• _EXERCISE OBJECTIVE_: After locating the line that contains "Note that Requests" in the records below, write out exactly that line and each line after it through the one that contains "## Response Header", and nothing else.

Saved data entries:
========================

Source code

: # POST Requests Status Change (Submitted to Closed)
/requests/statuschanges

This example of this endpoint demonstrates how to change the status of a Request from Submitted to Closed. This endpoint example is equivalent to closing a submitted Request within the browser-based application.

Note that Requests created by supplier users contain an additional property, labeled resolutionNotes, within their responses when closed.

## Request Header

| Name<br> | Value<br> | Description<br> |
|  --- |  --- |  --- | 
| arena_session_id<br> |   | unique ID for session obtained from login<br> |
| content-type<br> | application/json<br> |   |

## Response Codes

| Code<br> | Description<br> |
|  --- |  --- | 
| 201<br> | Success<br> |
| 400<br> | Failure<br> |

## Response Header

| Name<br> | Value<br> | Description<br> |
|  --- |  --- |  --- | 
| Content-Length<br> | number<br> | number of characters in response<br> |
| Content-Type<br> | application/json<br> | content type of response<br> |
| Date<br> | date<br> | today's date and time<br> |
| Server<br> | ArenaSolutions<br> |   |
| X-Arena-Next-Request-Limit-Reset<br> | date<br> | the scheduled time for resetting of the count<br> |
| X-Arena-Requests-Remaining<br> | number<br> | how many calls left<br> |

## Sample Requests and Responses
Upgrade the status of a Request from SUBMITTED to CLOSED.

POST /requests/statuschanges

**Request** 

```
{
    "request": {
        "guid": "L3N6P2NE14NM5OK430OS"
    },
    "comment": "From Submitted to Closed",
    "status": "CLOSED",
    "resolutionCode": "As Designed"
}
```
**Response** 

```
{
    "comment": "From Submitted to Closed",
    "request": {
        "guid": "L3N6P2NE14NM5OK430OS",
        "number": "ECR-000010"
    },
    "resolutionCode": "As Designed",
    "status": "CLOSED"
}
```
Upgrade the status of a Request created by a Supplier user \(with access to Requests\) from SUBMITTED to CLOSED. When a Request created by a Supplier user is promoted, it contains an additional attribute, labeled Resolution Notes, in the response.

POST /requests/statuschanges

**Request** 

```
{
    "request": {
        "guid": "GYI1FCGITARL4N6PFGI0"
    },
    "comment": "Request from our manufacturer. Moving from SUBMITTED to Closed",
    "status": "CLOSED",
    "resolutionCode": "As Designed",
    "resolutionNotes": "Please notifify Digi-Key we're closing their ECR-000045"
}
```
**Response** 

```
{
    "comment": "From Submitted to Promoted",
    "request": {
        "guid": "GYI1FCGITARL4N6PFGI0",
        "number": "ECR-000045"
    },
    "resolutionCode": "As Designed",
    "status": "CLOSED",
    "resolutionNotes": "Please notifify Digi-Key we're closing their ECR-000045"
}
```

========================

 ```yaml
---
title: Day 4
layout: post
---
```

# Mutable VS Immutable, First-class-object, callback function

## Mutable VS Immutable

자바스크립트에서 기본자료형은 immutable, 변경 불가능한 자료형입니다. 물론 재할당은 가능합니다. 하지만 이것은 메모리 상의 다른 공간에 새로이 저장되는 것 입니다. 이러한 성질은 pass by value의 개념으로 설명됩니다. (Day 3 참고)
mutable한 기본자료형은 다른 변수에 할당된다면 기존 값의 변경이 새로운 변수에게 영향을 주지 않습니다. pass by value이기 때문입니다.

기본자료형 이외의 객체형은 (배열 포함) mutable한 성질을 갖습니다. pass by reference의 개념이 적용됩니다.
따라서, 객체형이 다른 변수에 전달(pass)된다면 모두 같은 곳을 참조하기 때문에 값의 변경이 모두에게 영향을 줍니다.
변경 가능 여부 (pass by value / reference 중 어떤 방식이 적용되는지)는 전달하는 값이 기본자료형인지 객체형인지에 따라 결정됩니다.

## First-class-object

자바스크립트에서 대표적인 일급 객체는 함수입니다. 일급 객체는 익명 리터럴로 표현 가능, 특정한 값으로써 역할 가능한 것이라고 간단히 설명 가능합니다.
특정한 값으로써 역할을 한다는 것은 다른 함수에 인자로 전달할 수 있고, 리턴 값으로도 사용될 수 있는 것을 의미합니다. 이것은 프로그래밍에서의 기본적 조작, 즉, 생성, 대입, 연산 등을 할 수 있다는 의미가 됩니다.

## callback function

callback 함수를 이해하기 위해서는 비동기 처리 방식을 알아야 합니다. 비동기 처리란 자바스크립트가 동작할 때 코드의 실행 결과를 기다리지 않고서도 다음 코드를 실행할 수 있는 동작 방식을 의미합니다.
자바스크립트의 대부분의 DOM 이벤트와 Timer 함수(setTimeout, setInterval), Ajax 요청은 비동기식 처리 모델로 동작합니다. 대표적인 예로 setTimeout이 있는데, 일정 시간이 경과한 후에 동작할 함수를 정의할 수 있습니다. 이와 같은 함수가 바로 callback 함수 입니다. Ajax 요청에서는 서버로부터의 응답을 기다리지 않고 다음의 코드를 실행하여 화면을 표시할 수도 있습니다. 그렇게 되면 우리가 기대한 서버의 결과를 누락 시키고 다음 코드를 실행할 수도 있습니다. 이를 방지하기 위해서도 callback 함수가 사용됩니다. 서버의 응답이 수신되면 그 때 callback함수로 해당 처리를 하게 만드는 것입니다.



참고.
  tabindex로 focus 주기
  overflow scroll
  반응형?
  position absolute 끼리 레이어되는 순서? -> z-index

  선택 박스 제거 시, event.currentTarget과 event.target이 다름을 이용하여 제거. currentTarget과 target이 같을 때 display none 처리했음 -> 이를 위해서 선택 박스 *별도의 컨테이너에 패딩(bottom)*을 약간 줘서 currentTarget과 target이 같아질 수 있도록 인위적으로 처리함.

========================

• _ANSWER SPACE_:
Note that Requests created by supplier users contain an additional property, labeled resolutionNotes, within their responses when closed.

## Request Header

| Name<br> | Value<br> | Description<br> |
|  --- |  --- |  --- | 
| arena_session_id<br> |   | unique ID for session obtained from login<br> |
| content-type<br> | application/json<br> |   |

## Response Codes

| Code<br> | Description<br> |
|  --- |  --- | 
| 201<br> | Success<br> |
| 400<br> | Failure<br> |

## Response Header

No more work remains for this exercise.